> **Exercise goal**:
Without skipping any entry, transcribe the data word for word.

> **Dataset**:
*** Block opens ***
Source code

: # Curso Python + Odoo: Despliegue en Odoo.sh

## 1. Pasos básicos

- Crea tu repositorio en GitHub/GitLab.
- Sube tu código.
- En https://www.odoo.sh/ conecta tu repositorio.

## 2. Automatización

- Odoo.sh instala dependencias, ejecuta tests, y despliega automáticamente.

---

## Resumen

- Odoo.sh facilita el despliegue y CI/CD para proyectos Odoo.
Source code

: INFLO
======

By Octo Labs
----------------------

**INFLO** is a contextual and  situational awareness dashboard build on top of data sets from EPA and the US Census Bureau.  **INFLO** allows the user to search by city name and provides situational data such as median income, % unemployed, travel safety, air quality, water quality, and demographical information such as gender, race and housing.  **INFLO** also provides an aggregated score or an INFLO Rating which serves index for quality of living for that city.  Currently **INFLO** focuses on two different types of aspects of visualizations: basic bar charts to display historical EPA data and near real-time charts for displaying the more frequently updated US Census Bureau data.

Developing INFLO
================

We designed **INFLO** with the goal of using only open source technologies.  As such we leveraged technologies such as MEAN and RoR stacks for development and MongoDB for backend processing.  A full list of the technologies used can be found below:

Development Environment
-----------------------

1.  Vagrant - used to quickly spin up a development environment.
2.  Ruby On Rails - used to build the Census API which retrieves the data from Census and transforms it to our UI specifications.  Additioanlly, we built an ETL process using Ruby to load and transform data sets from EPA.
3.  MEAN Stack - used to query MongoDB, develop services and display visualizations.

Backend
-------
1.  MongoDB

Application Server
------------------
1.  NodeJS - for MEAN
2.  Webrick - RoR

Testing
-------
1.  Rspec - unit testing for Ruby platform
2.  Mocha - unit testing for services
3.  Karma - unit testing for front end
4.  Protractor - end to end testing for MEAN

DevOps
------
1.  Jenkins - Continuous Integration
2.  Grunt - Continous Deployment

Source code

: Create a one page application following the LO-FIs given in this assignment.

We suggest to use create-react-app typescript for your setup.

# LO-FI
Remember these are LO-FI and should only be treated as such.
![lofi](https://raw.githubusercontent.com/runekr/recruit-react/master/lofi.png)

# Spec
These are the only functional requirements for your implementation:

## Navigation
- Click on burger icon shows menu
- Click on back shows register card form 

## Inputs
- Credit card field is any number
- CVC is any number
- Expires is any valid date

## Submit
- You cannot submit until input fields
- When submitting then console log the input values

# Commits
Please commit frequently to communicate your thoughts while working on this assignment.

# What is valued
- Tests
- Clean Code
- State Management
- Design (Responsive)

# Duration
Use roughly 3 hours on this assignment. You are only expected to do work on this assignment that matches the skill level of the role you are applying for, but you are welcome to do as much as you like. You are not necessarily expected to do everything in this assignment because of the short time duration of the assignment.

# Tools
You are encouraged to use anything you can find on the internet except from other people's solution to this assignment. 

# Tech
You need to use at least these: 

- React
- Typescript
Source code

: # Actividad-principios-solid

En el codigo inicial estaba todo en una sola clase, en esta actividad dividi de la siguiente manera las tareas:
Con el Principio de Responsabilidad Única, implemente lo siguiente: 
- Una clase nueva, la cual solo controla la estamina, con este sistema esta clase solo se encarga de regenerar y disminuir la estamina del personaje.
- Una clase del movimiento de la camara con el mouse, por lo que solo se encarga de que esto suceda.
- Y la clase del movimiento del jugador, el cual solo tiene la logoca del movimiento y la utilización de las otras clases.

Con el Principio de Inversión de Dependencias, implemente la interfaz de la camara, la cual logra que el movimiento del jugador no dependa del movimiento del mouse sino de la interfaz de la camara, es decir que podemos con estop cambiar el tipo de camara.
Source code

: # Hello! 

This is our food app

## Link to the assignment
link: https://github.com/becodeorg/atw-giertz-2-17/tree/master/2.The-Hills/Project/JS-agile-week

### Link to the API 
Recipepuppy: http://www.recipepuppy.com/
*** Block closes ***
> **Result of this exercise**:
Source code

: # Curso Python + Odoo: Despliegue en Odoo.sh

## 1. Pasos básicos

- Crea tu repositorio en GitHub/GitLab.
- Sube tu código.
- En https://www.odoo.sh/ conecta tu repositorio.

## 2. Automatización

- Odoo.sh instala dependencias, ejecuta tests, y despliega automáticamente.

---

## Resumen

- Odoo.sh facilita el despliegue y CI/CD para proyectos Odoo.
Source code

: INFLO
======

By Octo Labs
----------------------

**INFLO** is a contextual and  situational awareness dashboard build on top of data sets from EPA and the US Census Bureau.  **INFLO** allows the user to search by city name and provides situational data such as median income, % unemployed, travel safety, air quality, water quality, and demographical information such as gender, race and housing.  **INFLO** also provides an aggregated score or an INFLO Rating which serves index for quality of living for that city.  Currently **INFLO** focuses on two different types of aspects of visualizations: basic bar charts to display historical EPA data and near real-time charts for displaying the more frequently updated US Census Bureau data.

Developing INFLO
================

We designed **INFLO** with the goal of using only open source technologies.  As such we leveraged technologies such as MEAN and RoR stacks for development and MongoDB for backend processing.  A full list of the technologies used can be found below:

Development Environment
-----------------------

1.  Vagrant - used to quickly spin up a development environment.
2.  Ruby On Rails - used to build the Census API which retrieves the data from Census and transforms it to our UI specifications.  Additioanlly, we built an ETL process using Ruby to load and transform data sets from EPA.
3.  MEAN Stack - used to query MongoDB, develop services and display visualizations.

Backend
-------
1.  MongoDB

Application Server
------------------
1.  NodeJS - for MEAN
2.  Webrick - RoR

Testing
-------
1.  Rspec - unit testing for Ruby platform
2.  Mocha - unit testing for services
3.  Karma - unit testing for front end
4.  Protractor - end to end testing for MEAN

DevOps
------
1.  Jenkins - Continuous Integration
2.  Grunt - Continous Deployment

Source code

: Create a one page application following the LO-FIs given in this assignment.

We suggest to use create-react-app typescript for your setup.

# LO-FI
Remember these are LO-FI and should only be treated as such.
![lofi](https://raw.githubusercontent.com/runekr/recruit-react/master/lofi.png)

# Spec
These are the only functional requirements for your implementation:

## Navigation
- Click on burger icon shows menu
- Click on back shows register card form 

## Inputs
- Credit card field is any number
- CVC is any number
- Expires is any valid date

## Submit
- You cannot submit until input fields
- When submitting then console log the input values

# Commits
Please commit frequently to communicate your thoughts while working on this assignment.

# What is valued
- Tests
- Clean Code
- State Management
- Design (Responsive)

# Duration
Use roughly 3 hours on this assignment. You are only expected to do work on this assignment that matches the skill level of the role you are applying for, but you are welcome to do as much as you like. You are not necessarily expected to do everything in this assignment because of the short time duration of the assignment.

# Tools
You are encouraged to use anything you can find on the internet except from other people's solution to this assignment. 

# Tech
You need to use at least these: 

- React
- Typescript
Source code

: # Actividad-principios-solid

En el codigo inicial estaba todo en una sola clase, en esta actividad dividi de la siguiente manera las tareas:
Con el Principio de Responsabilidad Única, implemente lo siguiente: 
- Una clase nueva, la cual solo controla la estamina, con este sistema esta clase solo se encarga de regenerar y disminuir la estamina del personaje.
- Una clase del movimiento de la camara con el mouse, por lo que solo se encarga de que esto suceda.
- Y la clase del movimiento del jugador, el cual solo tiene la logoca del movimiento y la utilización de las otras clases.

Con el Principio de Inversión de Dependencias, implemente la interfaz de la camara, la cual logra que el movimiento del jugador no dependa del movimiento del mouse sino de la interfaz de la camara, es decir que podemos con estop cambiar el tipo de camara.
Source code

: # Hello! 

This is our food app

## Link to the assignment
link: https://github.com/becodeorg/atw-giertz-2-17/tree/master/2.The-Hills/Project/JS-agile-week

### Link to the API 
Recipepuppy: http://www.recipepuppy.com/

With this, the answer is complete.